• _Task prompt_
Show each line of the entries below in which the word "configurar" appears.

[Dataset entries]
☆ ☆ ☆ ☆

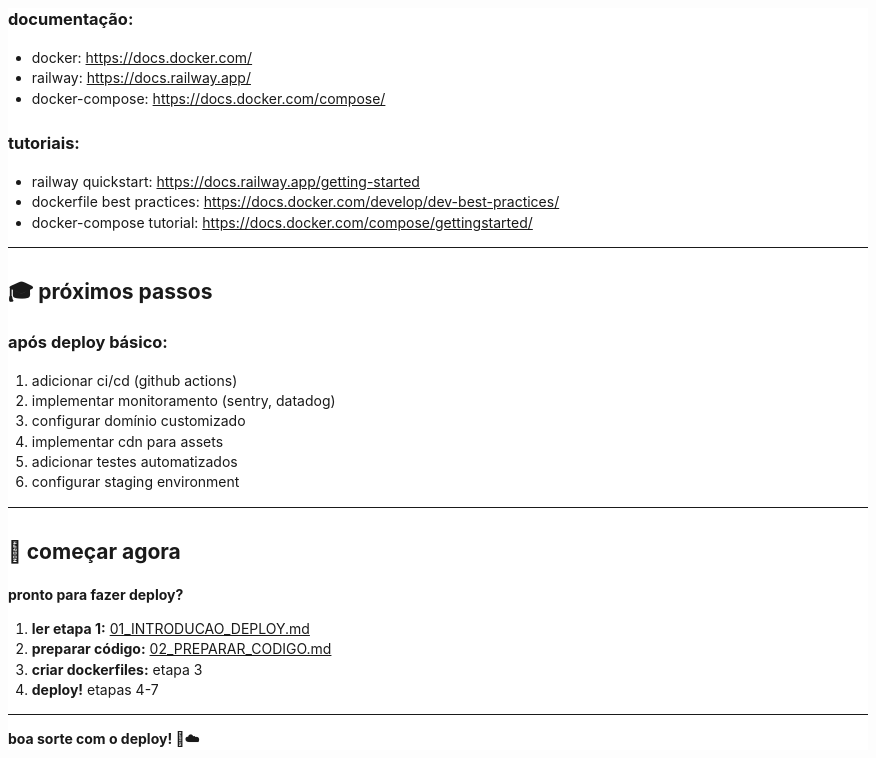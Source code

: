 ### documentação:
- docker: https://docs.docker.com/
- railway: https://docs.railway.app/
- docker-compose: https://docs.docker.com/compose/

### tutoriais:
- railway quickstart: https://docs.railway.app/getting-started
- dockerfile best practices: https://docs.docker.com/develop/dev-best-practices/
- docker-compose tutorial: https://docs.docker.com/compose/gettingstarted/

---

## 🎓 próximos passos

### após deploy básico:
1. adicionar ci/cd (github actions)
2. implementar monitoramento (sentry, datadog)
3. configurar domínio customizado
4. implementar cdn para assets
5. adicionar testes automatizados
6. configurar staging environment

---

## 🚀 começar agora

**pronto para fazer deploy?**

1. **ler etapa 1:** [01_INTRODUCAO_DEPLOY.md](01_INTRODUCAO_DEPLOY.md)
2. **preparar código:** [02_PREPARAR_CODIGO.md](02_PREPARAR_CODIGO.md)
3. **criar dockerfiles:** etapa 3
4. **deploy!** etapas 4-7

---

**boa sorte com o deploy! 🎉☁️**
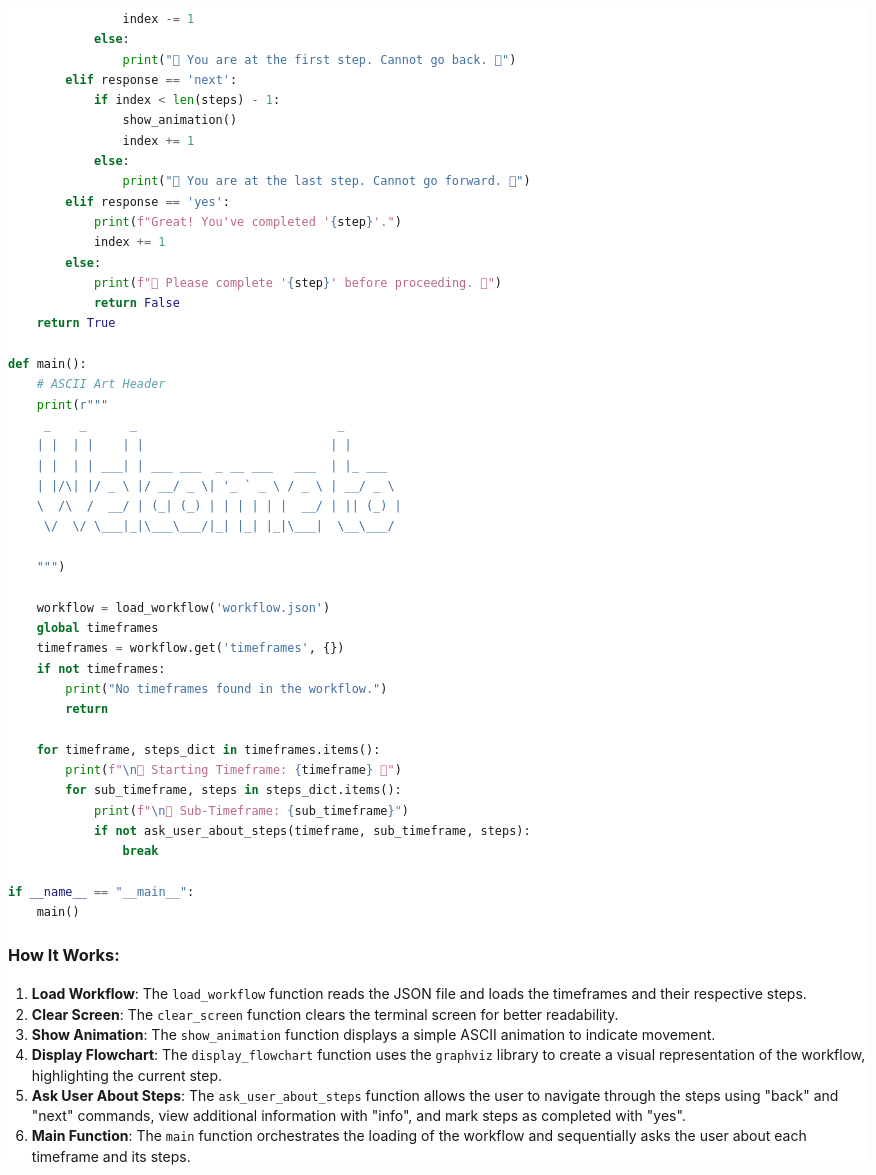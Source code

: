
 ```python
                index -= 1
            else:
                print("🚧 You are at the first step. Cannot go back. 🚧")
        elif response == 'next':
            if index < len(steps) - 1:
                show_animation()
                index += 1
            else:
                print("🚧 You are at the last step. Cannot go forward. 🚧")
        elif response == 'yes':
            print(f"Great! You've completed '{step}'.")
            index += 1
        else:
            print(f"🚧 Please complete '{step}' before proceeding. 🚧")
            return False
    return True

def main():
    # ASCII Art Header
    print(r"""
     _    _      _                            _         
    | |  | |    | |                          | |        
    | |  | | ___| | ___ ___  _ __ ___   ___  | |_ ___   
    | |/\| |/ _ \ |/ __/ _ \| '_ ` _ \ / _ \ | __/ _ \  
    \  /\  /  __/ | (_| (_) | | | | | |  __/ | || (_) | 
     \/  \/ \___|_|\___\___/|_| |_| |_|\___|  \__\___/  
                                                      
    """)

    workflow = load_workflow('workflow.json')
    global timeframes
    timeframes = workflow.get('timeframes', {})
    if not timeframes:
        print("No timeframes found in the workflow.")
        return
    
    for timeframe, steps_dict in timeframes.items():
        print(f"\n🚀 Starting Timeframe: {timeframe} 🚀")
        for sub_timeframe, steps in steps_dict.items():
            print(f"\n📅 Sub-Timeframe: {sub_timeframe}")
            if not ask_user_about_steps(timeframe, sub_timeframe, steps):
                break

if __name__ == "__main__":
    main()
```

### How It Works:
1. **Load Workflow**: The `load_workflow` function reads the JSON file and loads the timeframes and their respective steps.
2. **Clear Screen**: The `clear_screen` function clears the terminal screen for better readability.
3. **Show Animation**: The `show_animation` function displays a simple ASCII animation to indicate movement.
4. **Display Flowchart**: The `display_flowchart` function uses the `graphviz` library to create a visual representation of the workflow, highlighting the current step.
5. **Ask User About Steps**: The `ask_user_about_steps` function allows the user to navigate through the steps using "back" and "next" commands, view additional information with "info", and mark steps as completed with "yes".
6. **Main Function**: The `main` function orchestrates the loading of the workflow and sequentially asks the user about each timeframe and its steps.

☆ ☆ ☆ ☆

• _Solution to this problem_
3. configurar domínio customizado
6. configurar staging environment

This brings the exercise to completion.